(What you should do) Wherever a line below holds the word "dashboard", copy that line.

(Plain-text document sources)
☆ ☆ ☆ ☆ ☆

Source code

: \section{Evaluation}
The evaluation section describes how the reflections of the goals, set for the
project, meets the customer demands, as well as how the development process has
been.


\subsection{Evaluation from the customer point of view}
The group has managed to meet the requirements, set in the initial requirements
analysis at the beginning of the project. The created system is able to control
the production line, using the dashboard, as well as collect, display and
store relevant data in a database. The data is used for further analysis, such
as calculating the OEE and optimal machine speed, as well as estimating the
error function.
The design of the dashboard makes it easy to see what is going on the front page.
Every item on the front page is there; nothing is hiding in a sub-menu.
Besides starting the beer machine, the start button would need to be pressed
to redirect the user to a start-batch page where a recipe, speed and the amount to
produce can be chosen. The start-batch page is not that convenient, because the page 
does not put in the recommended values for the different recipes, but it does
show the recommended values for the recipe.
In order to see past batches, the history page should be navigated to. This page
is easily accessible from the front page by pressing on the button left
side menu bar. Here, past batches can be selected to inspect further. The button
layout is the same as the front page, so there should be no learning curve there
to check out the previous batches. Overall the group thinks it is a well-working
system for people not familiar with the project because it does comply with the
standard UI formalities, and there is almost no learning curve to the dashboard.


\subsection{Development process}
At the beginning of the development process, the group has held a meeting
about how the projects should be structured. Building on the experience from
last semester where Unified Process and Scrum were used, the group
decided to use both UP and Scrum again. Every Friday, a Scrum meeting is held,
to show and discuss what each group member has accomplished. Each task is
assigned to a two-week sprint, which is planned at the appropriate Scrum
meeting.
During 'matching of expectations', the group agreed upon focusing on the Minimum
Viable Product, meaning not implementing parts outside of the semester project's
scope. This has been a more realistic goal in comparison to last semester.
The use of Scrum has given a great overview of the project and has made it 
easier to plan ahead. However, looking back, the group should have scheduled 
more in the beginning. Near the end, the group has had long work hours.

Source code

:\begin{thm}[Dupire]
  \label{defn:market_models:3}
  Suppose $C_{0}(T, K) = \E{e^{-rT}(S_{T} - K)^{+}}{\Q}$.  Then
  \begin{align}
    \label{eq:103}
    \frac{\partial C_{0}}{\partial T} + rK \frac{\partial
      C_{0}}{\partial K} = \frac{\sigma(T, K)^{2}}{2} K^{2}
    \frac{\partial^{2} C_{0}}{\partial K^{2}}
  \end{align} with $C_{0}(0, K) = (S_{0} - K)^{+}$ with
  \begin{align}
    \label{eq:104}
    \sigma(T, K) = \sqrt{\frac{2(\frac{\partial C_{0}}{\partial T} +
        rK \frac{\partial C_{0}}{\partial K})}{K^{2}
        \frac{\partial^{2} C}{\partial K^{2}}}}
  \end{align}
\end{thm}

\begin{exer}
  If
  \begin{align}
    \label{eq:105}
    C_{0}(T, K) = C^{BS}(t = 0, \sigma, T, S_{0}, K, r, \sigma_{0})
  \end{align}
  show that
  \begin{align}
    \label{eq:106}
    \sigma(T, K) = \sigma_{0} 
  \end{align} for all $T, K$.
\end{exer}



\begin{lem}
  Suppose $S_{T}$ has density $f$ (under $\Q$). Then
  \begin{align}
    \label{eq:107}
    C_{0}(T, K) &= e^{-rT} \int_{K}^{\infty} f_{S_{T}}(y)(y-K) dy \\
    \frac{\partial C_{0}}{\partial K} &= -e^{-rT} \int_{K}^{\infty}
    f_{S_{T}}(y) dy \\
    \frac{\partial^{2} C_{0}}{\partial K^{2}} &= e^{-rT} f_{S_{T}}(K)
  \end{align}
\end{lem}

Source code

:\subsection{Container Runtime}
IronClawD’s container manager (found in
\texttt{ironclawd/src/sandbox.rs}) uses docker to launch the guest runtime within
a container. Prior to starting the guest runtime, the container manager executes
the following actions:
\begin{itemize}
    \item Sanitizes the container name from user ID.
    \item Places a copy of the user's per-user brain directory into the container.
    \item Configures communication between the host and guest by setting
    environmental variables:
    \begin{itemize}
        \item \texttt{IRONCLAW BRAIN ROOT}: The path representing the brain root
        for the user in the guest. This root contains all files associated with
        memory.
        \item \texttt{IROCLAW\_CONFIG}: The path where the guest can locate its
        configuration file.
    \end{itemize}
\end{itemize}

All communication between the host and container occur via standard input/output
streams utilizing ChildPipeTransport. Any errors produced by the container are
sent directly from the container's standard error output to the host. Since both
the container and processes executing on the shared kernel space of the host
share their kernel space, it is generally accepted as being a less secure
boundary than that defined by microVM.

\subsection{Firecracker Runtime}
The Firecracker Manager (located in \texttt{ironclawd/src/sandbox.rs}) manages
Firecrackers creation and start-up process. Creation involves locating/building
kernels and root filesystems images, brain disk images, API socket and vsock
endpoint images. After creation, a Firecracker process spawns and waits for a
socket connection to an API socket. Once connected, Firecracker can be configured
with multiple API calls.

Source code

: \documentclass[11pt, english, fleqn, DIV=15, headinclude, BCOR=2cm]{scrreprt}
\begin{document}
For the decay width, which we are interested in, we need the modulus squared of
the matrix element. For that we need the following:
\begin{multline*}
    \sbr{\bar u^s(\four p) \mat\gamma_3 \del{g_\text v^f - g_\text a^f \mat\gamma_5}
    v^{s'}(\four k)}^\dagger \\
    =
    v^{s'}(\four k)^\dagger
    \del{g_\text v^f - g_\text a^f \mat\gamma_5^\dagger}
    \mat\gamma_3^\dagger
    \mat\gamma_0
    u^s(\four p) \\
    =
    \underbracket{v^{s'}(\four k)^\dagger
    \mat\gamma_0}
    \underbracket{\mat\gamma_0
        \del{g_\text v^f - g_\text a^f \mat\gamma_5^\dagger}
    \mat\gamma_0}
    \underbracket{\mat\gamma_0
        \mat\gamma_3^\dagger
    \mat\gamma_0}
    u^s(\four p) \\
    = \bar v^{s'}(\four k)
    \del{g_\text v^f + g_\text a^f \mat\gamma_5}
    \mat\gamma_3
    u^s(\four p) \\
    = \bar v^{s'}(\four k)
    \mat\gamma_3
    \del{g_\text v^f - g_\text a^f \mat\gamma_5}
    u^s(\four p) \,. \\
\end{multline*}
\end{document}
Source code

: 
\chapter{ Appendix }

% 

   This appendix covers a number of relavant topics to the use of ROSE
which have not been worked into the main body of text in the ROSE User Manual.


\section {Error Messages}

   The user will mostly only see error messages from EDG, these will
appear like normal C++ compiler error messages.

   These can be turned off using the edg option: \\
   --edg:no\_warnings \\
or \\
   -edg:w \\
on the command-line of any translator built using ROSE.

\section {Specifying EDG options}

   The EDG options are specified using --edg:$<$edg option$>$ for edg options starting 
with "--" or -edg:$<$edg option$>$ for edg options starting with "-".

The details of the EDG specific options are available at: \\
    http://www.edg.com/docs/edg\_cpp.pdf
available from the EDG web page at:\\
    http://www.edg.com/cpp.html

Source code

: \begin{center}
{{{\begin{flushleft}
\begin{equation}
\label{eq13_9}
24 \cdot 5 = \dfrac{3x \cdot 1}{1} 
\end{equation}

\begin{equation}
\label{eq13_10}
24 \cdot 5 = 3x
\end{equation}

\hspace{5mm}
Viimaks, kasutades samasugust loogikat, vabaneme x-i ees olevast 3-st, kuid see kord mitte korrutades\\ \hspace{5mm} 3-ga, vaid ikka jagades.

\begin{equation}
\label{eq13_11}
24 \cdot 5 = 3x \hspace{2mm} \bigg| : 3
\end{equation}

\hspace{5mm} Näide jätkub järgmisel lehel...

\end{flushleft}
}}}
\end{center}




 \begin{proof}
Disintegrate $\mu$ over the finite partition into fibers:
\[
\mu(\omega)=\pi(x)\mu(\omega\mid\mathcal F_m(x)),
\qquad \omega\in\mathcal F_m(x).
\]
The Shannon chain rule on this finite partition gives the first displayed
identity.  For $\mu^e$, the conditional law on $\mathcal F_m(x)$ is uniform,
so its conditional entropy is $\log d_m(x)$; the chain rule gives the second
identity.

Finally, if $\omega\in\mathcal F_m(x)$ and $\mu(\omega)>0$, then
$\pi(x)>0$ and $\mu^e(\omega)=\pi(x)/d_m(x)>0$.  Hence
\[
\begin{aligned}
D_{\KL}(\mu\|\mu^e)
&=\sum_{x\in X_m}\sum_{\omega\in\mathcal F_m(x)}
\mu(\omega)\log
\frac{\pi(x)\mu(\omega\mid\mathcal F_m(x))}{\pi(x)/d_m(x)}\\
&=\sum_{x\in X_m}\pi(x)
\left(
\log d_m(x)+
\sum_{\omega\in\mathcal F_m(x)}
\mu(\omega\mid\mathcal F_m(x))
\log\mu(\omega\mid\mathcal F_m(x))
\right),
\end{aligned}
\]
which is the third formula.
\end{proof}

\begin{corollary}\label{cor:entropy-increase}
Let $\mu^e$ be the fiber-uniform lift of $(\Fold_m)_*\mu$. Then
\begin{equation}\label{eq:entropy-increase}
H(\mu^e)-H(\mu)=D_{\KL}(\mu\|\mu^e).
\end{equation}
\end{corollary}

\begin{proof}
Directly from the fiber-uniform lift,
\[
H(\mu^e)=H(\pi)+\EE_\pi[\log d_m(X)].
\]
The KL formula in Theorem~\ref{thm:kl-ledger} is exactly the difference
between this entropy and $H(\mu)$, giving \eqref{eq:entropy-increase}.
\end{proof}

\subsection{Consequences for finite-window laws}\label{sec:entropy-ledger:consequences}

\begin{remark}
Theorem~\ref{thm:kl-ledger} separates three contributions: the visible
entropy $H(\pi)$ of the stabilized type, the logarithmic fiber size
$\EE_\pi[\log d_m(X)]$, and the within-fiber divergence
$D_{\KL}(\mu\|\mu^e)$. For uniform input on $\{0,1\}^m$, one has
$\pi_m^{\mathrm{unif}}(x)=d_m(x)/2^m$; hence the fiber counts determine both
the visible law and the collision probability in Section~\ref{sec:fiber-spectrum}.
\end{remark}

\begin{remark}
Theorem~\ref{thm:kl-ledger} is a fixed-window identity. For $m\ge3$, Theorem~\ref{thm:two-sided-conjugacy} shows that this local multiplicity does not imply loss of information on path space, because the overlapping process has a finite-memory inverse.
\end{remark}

☆ ☆ ☆ ☆ ☆

(Solution for this task)
the production line, using the dashboard, as well as collect, display and
The design of the dashboard makes it easy to see what is going on the front page.
standard UI formalities, and there is almost no learning curve to the dashboard.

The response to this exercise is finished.